Operator-theoretic Implicit Neural Representation

quality:

• In experiment 4.1, the text claims that "O-INR" is comparable/better than baselines but it achieves the worse PSNR (figure 2).
• I found the baselines a bit lacking. Only 3 baselines are used: SIREN (2020), WIRE (2023) and MFN (2021). There is no comparison to grid-based INR such as instant-NGP in any experiment. These 3 baselines are only present in some experiments, the image ones, occupancy map encoding and weight interpolation. Unless I missed it, no baseline is considered in the video experiment and the brain imaging one, arguably the most complex ones.
• The video experiment is performed on a single video. Typically, experiments are conducted on datasets such as UVG. This might be a computational limitation, but then it would make sense to use a video from a commonly used dataset.
• Tables 2 and 3 are badly positioned, with a single line of text below or above them.
• Table 1 is very close to the text.

clarity:

• The paper describes the proposed approach as a mapping between two function spaces and suggest the mapping is done between different $f$ and yields different $h$, see for example figure 1, the two paragraphs above equation 2 and the paragraph below. However, it is common for INR networks to use the same mapping to represent every signal and as far as I could tell the same positional encoding is also used for each signal of the same class in the experiments of the paper. So I found this discussion over multiple positional encoding functions a bit confusing.
• Reinforcing this confusion is equation (3), where the domains of the transformation function are denoted as a single function ($f \rightarrow h$) whereas function spaces are defined above.
• It is not clear for me what is the "location bias" mentioned after equation 6.
• The temporal representation is discussed in the experimental setup of one experiment (equations 7 and 8). I also could not understand it completely: the embedding functions are modified (the same power of 2 is used in all terms) and an offset parameterized by 2 parameters and depending on the power of 2 is introduced. To me, these choices are neither motivated nor explained in the paper.

significance:

• There is no ablation study to show the difference between convolutional and MLP kernel. Hence it is no clear to me whether both using a convolutional kernel or computing a transform over the whole domain signal brings benefits. This point is also not discussed as far as I could tell.
• Same comment for the high-frequency noise and the special temporal modeling.
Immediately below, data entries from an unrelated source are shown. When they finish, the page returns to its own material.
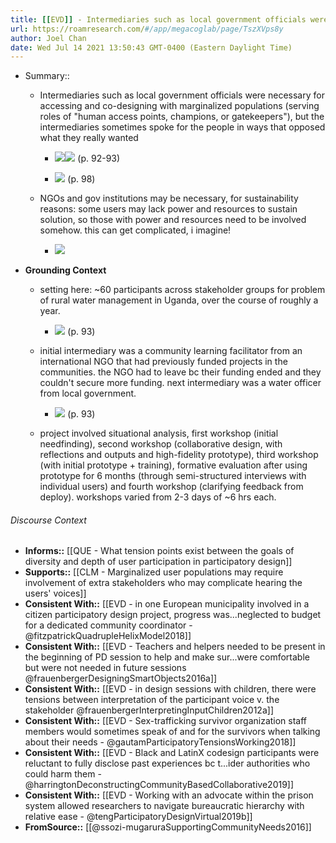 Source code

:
 ```yaml
---
title: [[EVD]] - Intermediaries such as local government officials were necessary for accessing and co-designing with marginalized populations, but the intermediaries sometimes spoke for the people in ways that opposed what they really wanted - [[@ssozi-mugaruraSupportingCommunityNeeds2016]]
url: https://roamresearch.com/#/app/megacoglab/page/TszXVps8y
author: Joel Chan
date: Wed Jul 14 2021 13:50:43 GMT-0400 (Eastern Daylight Time)
---
```


- Summary::

    - Intermediaries such as local government officials were necessary for accessing and co-designing with marginalized populations (serving roles of "human access points, champions, or gatekeepers"), but the intermediaries sometimes spoke for the people in ways that opposed what they really wanted

        - ![](https://firebasestorage.googleapis.com/v0/b/firescript-577a2.appspot.com/o/imgs%2Fapp%2Fmegacoglab%2FTLWa1mMXJE.png?alt=media&token=84d28058-3723-4404-b57e-c804c00786a8)![](https://firebasestorage.googleapis.com/v0/b/firescript-577a2.appspot.com/o/imgs%2Fapp%2Fmegacoglab%2FEsi0HGPdJa.png?alt=media&token=a835cb85-492f-41f1-b7b9-0e0efdb5e645) (p. 92-93)

        - ![](https://firebasestorage.googleapis.com/v0/b/firescript-577a2.appspot.com/o/imgs%2Fapp%2Fmegacoglab%2FBCPYkGGGnf.png?alt=media&token=94d1a92c-7ca6-4e02-aa6d-3d39b483de65) (p. 98)

    - NGOs and gov institutions may be necessary, for sustainability reasons: some users may lack power and resources to sustain solution, so those with power and resources need to be involved somehow. this can get complicated, i imagine!

        - ![](https://firebasestorage.googleapis.com/v0/b/firescript-577a2.appspot.com/o/imgs%2Fapp%2Fmegacoglab%2FiD6bk-FPtQ.png?alt=media&token=d3550d3c-e4ae-4c71-a4b3-a7eed2e965a1)
- **Grounding Context**

    - setting here: ~60 participants across stakeholder groups for problem of rural water management in Uganda, over the course of roughly a year.

        - ![](https://firebasestorage.googleapis.com/v0/b/firescript-577a2.appspot.com/o/imgs%2Fapp%2Fmegacoglab%2Fo4rO6Lq2v7.png?alt=media&token=fa3428fb-2536-4616-ae28-64eb7bcab22f) (p. 93)

    - initial intermediary was a community learning facilitator from an international NGO that had previously funded projects in the communities. the NGO had to leave bc their funding ended and they couldn't secure more funding. next intermediary was a water officer from local government.

        - ![](https://firebasestorage.googleapis.com/v0/b/firescript-577a2.appspot.com/o/imgs%2Fapp%2Fmegacoglab%2FmNbghS-TsH.png?alt=media&token=d2a2af74-d6f1-4abc-bd2f-dad19790e972) (p. 93)

    - project involved situational analysis, first workshop (initial needfinding), second workshop (collaborative design, with reflections and outputs and high-fidelity prototype), third workshop (with initial prototype + training), formative evaluation after using prototype for 6 months (through semi-structured interviews with individual users) and fourth workshop (clarifying feedback from deploy). workshops varied from 2-3 days of ~6 hrs each.

###### Discourse Context

- **Informs::** [[QUE - What tension points exist between the goals of diversity and depth of user participation in participatory design]]
- **Supports::** [[CLM - Marginalized user populations may require involvement of extra stakeholders who may complicate hearing the users' voices]]
- **Consistent With::** [[EVD - in one European municipality involved in a citizen participatory design project, progress was...neglected to budget for a dedicated community coordinator - @fitzpatrickQuadrupleHelixModel2018]]
- **Consistent With::** [[EVD - Teachers and helpers needed to be present in the beginning of PD session to help and make sur...were comfortable but were not needed in future sessions @frauenbergerDesigningSmartObjects2016a]]
- **Consistent With::** [[EVD - in design sessions with children, there were tensions between interpretation of the participant voice v. the stakeholder @frauenbergerInterpretingInputChildren2012a]]
- **Consistent With::** [[EVD - Sex-trafficking survivor organization staff members would sometimes speak of and for the survivors when talking about their needs - @gautamParticipatoryTensionsWorking2018]]
- **Consistent With::** [[EVD - Black and LatinX codesign participants were reluctant to fully disclose past experiences bc t...ider authorities who could harm them - @harringtonDeconstructingCommunityBasedCollaborative2019]]
- **Consistent With::** [[EVD - Working with an advocate within the prison system allowed researchers to navigate bureaucratic hierarchy with relative ease - @tengParticipatoryDesignVirtual2019b]]
- **FromSource::** [[@ssozi-mugaruraSupportingCommunityNeeds2016]]
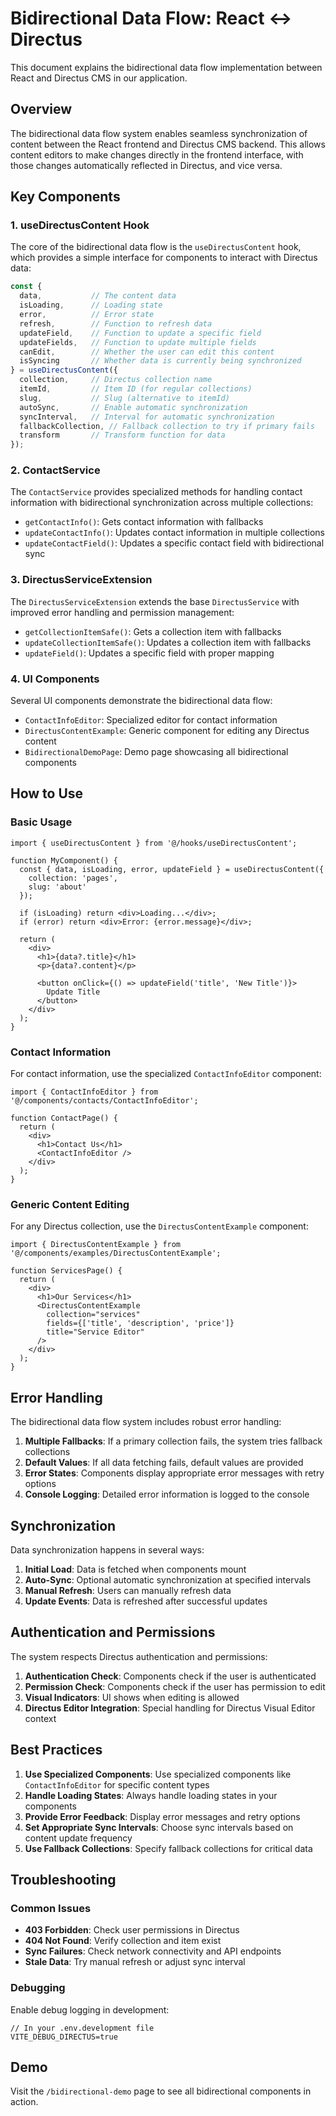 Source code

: # Bidirectional Data Flow: React ↔ Directus

This document explains the bidirectional data flow implementation between React and Directus CMS in our application.

## Overview

The bidirectional data flow system enables seamless synchronization of content between the React frontend and Directus CMS backend. This allows content editors to make changes directly in the frontend interface, with those changes automatically reflected in Directus, and vice versa.

## Key Components

### 1. useDirectusContent Hook

The core of the bidirectional data flow is the `useDirectusContent` hook, which provides a simple interface for components to interact with Directus data:

```typescript
const {
  data,           // The content data
  isLoading,      // Loading state
  error,          // Error state
  refresh,        // Function to refresh data
  updateField,    // Function to update a specific field
  updateFields,   // Function to update multiple fields
  canEdit,        // Whether the user can edit this content
  isSyncing       // Whether data is currently being synchronized
} = useDirectusContent({
  collection,     // Directus collection name
  itemId,         // Item ID (for regular collections)
  slug,           // Slug (alternative to itemId)
  autoSync,       // Enable automatic synchronization
  syncInterval,   // Interval for automatic synchronization
  fallbackCollection, // Fallback collection to try if primary fails
  transform       // Transform function for data
});
```

### 2. ContactService

The `ContactService` provides specialized methods for handling contact information with bidirectional synchronization across multiple collections:

- `getContactInfo()`: Gets contact information with fallbacks
- `updateContactInfo()`: Updates contact information in multiple collections
- `updateContactField()`: Updates a specific contact field with bidirectional sync

### 3. DirectusServiceExtension

The `DirectusServiceExtension` extends the base `DirectusService` with improved error handling and permission management:

- `getCollectionItemSafe()`: Gets a collection item with fallbacks
- `updateCollectionItemSafe()`: Updates a collection item with fallbacks
- `updateField()`: Updates a specific field with proper mapping

### 4. UI Components

Several UI components demonstrate the bidirectional data flow:

- `ContactInfoEditor`: Specialized editor for contact information
- `DirectusContentExample`: Generic component for editing any Directus content
- `BidirectionalDemoPage`: Demo page showcasing all bidirectional components

## How to Use

### Basic Usage

```tsx
import { useDirectusContent } from '@/hooks/useDirectusContent';

function MyComponent() {
  const { data, isLoading, error, updateField } = useDirectusContent({
    collection: 'pages',
    slug: 'about'
  });
  
  if (isLoading) return <div>Loading...</div>;
  if (error) return <div>Error: {error.message}</div>;
  
  return (
    <div>
      <h1>{data?.title}</h1>
      <p>{data?.content}</p>
      
      <button onClick={() => updateField('title', 'New Title')}>
        Update Title
      </button>
    </div>
  );
}
```

### Contact Information

For contact information, use the specialized `ContactInfoEditor` component:

```tsx
import { ContactInfoEditor } from '@/components/contacts/ContactInfoEditor';

function ContactPage() {
  return (
    <div>
      <h1>Contact Us</h1>
      <ContactInfoEditor />
    </div>
  );
}
```

### Generic Content Editing

For any Directus collection, use the `DirectusContentExample` component:

```tsx
import { DirectusContentExample } from '@/components/examples/DirectusContentExample';

function ServicesPage() {
  return (
    <div>
      <h1>Our Services</h1>
      <DirectusContentExample
        collection="services"
        fields={['title', 'description', 'price']}
        title="Service Editor"
      />
    </div>
  );
}
```

## Error Handling

The bidirectional data flow system includes robust error handling:

1. **Multiple Fallbacks**: If a primary collection fails, the system tries fallback collections
2. **Default Values**: If all data fetching fails, default values are provided
3. **Error States**: Components display appropriate error messages with retry options
4. **Console Logging**: Detailed error information is logged to the console

## Synchronization

Data synchronization happens in several ways:

1. **Initial Load**: Data is fetched when components mount
2. **Auto-Sync**: Optional automatic synchronization at specified intervals
3. **Manual Refresh**: Users can manually refresh data
4. **Update Events**: Data is refreshed after successful updates

## Authentication and Permissions

The system respects Directus authentication and permissions:

1. **Authentication Check**: Components check if the user is authenticated
2. **Permission Check**: Components check if the user has permission to edit
3. **Visual Indicators**: UI shows when editing is allowed
4. **Directus Editor Integration**: Special handling for Directus Visual Editor context

## Best Practices

1. **Use Specialized Components**: Use specialized components like `ContactInfoEditor` for specific content types
2. **Handle Loading States**: Always handle loading states in your components
3. **Provide Error Feedback**: Display error messages and retry options
4. **Set Appropriate Sync Intervals**: Choose sync intervals based on content update frequency
5. **Use Fallback Collections**: Specify fallback collections for critical data

## Troubleshooting

### Common Issues

- **403 Forbidden**: Check user permissions in Directus
- **404 Not Found**: Verify collection and item exist
- **Sync Failures**: Check network connectivity and API endpoints
- **Stale Data**: Try manual refresh or adjust sync interval

### Debugging

Enable debug logging in development:

```tsx
// In your .env.development file
VITE_DEBUG_DIRECTUS=true
```

## Demo

Visit the `/bidirectional-demo` page to see all bidirectional components in action.

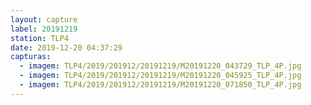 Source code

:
 ```yaml
---
layout: capture
label: 20191219
station: TLP4
date: 2019-12-20 04:37:29
capturas:
  - imagem: TLP4/2019/201912/20191219/M20191220_043729_TLP_4P.jpg
  - imagem: TLP4/2019/201912/20191219/M20191220_045925_TLP_4P.jpg
  - imagem: TLP4/2019/201912/20191219/M20191220_071850_TLP_4P.jpg
---
```

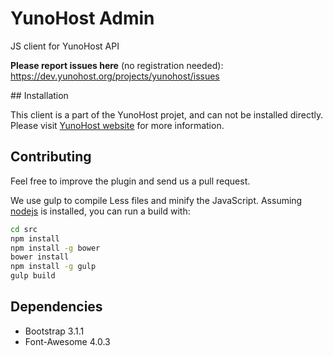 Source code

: # YunoHost Admin

JS client for YunoHost API

**Please report issues here** (no registration needed):    
https://dev.yunohost.org/projects/yunohost/issues


## Installation

This client is a part of the YunoHost projet, and can not be installed
directly. Please visit [YunoHost website](https://yunohost.org) for
more information.

## Contributing

Feel free to improve the plugin and send us a pull request.

We use gulp to compile Less files and minify the JavaScript.
Assuming [nodejs](http://nodejs.org/) is installed, you can run a
build with:

```sh
cd src
npm install
npm install -g bower
bower install
npm install -g gulp
gulp build
```

## Dependencies

* Bootstrap 3.1.1
* Font-Awesome 4.0.3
Furthermore, I would like to bring up the following details:

• Appendices number are often not mentioned in the text when referring the reader to the appendix, making it difficult to read the paper.

• Lack of important elements about the model: One critical aspect missing from the model description is a clear presentation of the network architecture. Equations (4)-(6) seem to suggest a linear transformation between the positional encoding function $f$ and the target $h$, which implies that the neural network consists of just one linear layer without any nonlinear activation functions. However, in the comparison with other INRs, the authors highlight the advantages of kernels over an MLP. To eliminate any ambiguity, it's essential to provide more detailed information about the actual network architecture.
• Lack of details on the implementation of baseline methods: It is challenging to assess the performance gain without a comprehensive description of the implemented baseline methods, including details such as the number of parameters, the number of layers, and the coordinate range. Additionally, there are two implementations for MFN; it would be helpful to specify which one was chosen for this evaluation.
• Given the minor result differences between the 2 best methods, assessment solely based on individual images no longer offers informative comparisons with baseline models. To establish the method's credibility, it is recommended to report statistical performance metrics on a reasonably sized dataset. Based on the current results, it's challenging to determine if the model performs as claimed.
• In Section 5, I couldn't locate any comparisons with the baseline methods. If it's necessary to reference other papers to make these comparisons, it indicates that the paper is not self-contained and could benefit from better organization and inclusion of baseline comparisons within the document. Also, the authors critique the use of mapping with $t$ as coordinates in other MLP-based INRs. However, without ablation studies, it's challenging to understand the motivation behind this criticism, even if it is reasonable.
• In Section 7, I find it difficult to accept the claim that gradient evaluation cannot be accomplished with baseline INRs. With the availability of autodiff libraries (e.g. JAX, or even PyTorch), it is possible to perform gradient evaluation, which should be acknowledged and discussed in more detail.
• I believe that the motivation for the interpolation task in Section 8 should be clarified. Furthermore, since it's observed that linearly interpolating the weight results in a linear interpolation of the image, it would be helpful to explain the significance and implications of these findings.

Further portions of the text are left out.